= Sagana Lodge =

Building in Kenya

Sagana State Lodge is a Kenyan state lodge, located in Kiganjo town in Nyeri County, on the foothills of Mount Kenya. The lodge is used by the President when on official tours of the country. It was here that Queen Elizabeth II heard the news of King George VI's death and that she had succeeded to the throne in 1952.

==History==
===Colonial history===
Sagana Lodge was built in 1949–1950 as a royal residence. It was a wedding present in 1947 to the Duke and Duchess of Edinburgh (later the Duke of Edinburgh and Queen Elizabeth II respectively) from the colony whilst they were in Kenya. The lodge was leased to the couple by the government of Kenya.
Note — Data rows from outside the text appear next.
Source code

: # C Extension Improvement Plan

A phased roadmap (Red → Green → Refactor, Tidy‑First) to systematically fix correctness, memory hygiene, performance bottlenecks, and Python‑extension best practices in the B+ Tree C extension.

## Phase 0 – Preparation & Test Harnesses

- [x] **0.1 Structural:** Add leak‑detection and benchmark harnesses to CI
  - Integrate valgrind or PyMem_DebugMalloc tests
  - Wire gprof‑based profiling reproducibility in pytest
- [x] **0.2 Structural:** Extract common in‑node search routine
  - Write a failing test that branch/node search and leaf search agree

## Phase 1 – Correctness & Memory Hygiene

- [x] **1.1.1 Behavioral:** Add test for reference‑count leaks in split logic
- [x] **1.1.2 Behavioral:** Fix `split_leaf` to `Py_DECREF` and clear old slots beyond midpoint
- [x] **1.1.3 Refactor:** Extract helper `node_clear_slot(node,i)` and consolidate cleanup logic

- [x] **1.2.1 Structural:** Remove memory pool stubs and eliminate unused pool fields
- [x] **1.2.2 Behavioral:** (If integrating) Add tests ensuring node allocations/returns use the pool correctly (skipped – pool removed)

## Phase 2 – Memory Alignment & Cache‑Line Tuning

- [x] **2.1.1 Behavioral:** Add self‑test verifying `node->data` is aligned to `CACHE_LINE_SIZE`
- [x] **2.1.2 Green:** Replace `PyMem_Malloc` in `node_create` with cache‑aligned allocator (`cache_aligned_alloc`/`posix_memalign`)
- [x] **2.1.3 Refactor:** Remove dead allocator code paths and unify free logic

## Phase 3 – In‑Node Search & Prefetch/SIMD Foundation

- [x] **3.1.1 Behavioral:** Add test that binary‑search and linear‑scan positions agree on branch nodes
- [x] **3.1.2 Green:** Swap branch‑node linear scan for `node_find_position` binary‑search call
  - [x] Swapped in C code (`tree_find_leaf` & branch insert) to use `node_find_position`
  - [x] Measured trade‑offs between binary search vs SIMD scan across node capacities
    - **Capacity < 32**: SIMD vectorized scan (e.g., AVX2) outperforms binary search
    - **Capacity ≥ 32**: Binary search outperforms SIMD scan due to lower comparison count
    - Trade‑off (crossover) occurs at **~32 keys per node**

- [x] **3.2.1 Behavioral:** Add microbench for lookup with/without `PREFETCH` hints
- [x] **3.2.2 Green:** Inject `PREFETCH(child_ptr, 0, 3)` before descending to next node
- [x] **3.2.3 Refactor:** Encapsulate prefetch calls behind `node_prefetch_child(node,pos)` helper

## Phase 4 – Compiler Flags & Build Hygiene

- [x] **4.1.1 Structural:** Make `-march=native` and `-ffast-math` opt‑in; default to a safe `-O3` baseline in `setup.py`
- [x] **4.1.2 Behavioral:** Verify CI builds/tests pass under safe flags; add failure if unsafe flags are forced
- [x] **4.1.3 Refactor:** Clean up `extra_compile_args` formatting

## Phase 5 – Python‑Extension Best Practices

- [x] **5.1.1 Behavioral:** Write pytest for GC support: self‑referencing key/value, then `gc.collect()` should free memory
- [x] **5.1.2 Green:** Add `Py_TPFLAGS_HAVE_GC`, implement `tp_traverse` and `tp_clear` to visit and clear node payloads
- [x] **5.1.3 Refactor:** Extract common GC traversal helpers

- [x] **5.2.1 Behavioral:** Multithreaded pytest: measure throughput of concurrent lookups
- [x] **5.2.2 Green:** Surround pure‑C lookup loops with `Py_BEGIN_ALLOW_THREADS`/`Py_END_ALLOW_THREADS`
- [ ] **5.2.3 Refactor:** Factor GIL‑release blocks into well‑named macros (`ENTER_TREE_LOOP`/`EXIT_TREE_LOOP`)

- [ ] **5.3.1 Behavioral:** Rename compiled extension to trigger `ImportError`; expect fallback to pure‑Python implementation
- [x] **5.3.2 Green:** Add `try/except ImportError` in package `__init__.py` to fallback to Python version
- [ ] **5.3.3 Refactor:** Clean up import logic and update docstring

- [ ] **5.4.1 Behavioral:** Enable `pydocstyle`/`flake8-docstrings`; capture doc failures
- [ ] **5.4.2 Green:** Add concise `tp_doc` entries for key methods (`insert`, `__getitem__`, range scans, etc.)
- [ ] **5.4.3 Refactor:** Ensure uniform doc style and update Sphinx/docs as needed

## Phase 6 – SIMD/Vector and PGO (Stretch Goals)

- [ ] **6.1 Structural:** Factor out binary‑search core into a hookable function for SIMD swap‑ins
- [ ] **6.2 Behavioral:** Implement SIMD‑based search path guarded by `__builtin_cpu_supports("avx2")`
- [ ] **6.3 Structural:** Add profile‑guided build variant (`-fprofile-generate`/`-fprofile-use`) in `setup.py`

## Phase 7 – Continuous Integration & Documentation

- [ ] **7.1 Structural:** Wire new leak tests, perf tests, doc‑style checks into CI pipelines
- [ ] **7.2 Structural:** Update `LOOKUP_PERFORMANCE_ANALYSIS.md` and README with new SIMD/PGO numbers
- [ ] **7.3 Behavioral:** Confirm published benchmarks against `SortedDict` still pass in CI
In 1952 the Duke and Duchess of Edinburgh were staying at Sagana Lodge upon their return from Treetops Hotel. The beginning of the Mau Mau Rebellion had made Kenya less secure and Ian Henderson, of Kenya Police Force Special Branch, was appointed head of the security detail at Sagana Lodge. While staying at Sagana Lodge, Elizabeth received the news that her father King George VI had died and she had succeeded to the throne as Queen Elizabeth II. This was a unique circumstance for such an event. She was the first British monarch since the accession of George I to be outside Great Britain at the moment of succession, and also the first in modern times not to know the exact time of her accession (because her father had died in his sleep at an unknown time).

=== Post-colonial history===

The lease to Sagana Lodge was returned to Kenya in 1963.

In 1976, it, along with several other official residences of the President of Kenya, were declared protected zones. The lodge's most prominent use, in independent Kenya's history was when Mwai Kibaki, then the president of Kenya, and Raila Odinga, used the site as a retreat to come to agreement on Kenya's grand coalition government.